Entscheidungsstichwort (Thema)

Grundsicherung für Arbeitsuchende. Leistungsausschluss für Auszubildende. Mutterschutzzeiten. gemischte Bedarfsgemeinschaft. fiktive Einkommensberücksichtigung bzw -berechnung. Mutterschaftsgeld als Vorauszahlung des Elterngeldes. laufende Einnahme. analoge Anwendung der Freibetragsregelung zum Elterngeld

 

Leitsatz (amtlich)

1. Nach der bis zum 1. August 2016 geltenden Rechtslage im SGB II war eine Auszubildende, die dem Grunde nach Anspruch auf Berufsausbildungsbeihilfe hatte, auch während der Mutterschutzzeit von Leistungen zur Sicherung des Lebensunterhalts nach dem SGB II ausgeschlossen.

2. Das auf das Elterngeld angerechnete Mutterschaftsgeld ist nach der bis zum 1. August 2016 im SGB II geltenden Rechtslage einmaliger Vorauszahlung eine laufende Einnahme. Auf das mit dem Elterngeld zu verrechnende Mutterschaftsgeld ist der für das Elterngeld geltende Freibetrag anzuwenden.

 

Normenkette

SGB II a.F. § 7 Abs. 1 S. 1, Abs. 5-6, § 11 Abs. 2 S. 3, § 20 Abs. 2; SGB II § 9 Abs. 1, § 11 Abs. 3 S. 2, § 11b Abs. 2 S. 1, § 19 Abs. 3, § 21 Abs. 3 Nr. 1, § 22 Abs. 1 S. 1, § 27 Abs. 2, 4; SGB III a.F. § 60 Abs. 1, § 73 Abs. 2 Nr. 2; SGB III § 19 Abs. 3, § 65 Abs. 1, § 69 Abs. 2 Nr. 2; Alg II-V § 2 Abs. 3 a.F.; MuSchG § 1 Abs. 2, § 3 Abs. 2 S. 1, §§ 17, 19, 21; SGB V § 24i; BEEG §§ 3, 10 Abs. 1, § 5 S. 2; SGG §§ 143, 144 Abs. 3, § 160 Abs. 2, § 193

 

Tenor

Die Berufung zum Aktenzeichen L 2 AS 693/15 wird zurückgewiesen.
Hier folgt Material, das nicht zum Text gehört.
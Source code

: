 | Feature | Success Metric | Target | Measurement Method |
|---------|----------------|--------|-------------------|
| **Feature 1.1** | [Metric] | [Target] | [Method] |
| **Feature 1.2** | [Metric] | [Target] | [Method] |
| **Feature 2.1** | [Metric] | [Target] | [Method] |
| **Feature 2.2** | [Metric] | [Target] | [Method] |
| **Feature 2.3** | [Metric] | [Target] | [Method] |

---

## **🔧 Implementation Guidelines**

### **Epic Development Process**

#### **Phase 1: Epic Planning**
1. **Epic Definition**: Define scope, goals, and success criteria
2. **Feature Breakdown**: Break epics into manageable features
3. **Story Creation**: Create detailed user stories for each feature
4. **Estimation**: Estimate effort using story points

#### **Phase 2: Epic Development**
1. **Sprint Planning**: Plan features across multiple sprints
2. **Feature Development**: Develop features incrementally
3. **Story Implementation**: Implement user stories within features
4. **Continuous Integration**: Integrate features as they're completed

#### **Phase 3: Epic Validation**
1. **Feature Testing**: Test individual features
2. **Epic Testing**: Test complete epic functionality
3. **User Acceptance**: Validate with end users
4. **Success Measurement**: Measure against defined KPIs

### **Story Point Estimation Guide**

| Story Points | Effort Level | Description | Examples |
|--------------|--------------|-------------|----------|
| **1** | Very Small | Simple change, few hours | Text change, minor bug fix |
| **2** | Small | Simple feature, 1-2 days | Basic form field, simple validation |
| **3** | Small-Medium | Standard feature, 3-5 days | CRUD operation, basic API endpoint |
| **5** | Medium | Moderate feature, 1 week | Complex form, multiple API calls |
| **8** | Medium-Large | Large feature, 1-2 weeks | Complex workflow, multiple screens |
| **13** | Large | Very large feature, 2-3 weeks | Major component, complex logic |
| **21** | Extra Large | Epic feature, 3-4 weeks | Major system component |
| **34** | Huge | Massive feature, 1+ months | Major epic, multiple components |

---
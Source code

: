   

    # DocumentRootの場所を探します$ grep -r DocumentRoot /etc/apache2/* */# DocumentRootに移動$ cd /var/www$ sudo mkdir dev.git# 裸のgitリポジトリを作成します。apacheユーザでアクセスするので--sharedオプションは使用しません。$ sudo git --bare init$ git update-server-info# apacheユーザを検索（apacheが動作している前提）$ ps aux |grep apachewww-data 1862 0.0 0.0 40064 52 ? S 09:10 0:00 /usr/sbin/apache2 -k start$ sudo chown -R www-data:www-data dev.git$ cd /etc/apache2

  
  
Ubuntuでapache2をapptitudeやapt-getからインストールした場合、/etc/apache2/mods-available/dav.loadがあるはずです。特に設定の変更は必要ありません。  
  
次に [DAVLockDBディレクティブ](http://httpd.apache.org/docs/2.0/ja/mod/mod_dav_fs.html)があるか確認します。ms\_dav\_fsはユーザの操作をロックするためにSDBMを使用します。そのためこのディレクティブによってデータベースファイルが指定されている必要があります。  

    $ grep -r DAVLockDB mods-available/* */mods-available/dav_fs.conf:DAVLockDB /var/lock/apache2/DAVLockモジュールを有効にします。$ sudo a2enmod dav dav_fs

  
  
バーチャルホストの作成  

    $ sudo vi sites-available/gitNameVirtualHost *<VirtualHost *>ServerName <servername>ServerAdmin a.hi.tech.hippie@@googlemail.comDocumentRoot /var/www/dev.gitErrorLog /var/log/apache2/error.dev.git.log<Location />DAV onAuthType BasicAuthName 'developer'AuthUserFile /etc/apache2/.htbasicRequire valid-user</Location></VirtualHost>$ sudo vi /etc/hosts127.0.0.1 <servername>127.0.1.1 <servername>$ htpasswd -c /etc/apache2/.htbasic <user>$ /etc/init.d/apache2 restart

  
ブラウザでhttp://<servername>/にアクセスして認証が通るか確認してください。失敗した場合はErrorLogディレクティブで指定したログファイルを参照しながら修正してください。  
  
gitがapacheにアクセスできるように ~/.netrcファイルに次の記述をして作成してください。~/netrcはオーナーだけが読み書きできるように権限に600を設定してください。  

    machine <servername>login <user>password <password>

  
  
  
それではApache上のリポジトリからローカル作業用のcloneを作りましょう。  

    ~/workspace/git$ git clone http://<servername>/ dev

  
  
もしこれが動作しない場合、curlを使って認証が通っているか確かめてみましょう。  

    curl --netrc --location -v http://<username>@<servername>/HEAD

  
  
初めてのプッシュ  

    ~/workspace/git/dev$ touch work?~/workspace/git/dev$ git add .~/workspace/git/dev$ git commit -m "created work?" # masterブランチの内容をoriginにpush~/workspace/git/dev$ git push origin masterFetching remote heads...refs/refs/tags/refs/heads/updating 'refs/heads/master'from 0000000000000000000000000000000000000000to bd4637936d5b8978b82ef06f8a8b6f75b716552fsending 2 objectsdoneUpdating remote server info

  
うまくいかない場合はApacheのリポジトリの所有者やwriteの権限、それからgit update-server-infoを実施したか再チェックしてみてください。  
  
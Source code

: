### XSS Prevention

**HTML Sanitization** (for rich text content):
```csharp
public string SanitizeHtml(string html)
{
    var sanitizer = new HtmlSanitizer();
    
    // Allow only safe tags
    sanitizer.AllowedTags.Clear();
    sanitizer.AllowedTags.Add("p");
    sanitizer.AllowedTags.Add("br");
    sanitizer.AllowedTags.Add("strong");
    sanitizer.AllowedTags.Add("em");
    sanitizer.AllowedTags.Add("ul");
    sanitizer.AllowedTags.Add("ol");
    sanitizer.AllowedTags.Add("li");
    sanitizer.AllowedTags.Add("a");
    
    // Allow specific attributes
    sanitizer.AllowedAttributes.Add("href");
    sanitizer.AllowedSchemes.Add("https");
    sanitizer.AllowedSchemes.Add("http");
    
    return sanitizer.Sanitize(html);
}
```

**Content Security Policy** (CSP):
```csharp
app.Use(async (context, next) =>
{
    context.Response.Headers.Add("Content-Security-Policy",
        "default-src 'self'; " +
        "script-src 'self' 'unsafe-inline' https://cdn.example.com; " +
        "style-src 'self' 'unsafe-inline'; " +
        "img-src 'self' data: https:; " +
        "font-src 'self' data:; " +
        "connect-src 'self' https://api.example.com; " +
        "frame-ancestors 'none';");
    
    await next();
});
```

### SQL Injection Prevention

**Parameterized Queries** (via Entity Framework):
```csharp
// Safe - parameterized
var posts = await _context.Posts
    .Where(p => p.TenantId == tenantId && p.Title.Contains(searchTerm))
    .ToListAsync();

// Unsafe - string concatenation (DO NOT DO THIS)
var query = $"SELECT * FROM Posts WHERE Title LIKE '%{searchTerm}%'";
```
Für das Berufungsverfahren L 2 AS 693/15 und das vorgehende Klageverfahren sind keine Kosten zu erstatten.

Für das vorgehende Widerspruchsverfahren hat der Beklagte den Klägern 30 Prozent ihrer außergerichtlichen Kosten zu erstatten. Auf die Berufung zum Aktenzeichen L 2 AS 643/17 werden das Urteil des Sozialgerichts Halle vom 18. Mai 2015 und der Bescheid des Beklagten vom 31. August 2011 in der Fassung des Bescheides vom 20. Dezember 2011 in der Gestalt des Widerspruchsbescheides vom 27. Dezember 2011 abgeändert und der Beklagte verurteilt, den Klägern zu 2) und 3) Sozialgeld für den Zeitraum vom 11. bis 31. Juli 2011 ohne Berücksichtigung von Einkommen der Klägerin zu 1) zu gewähren.

Im Übrigen wird die Berufung zurückgewiesen.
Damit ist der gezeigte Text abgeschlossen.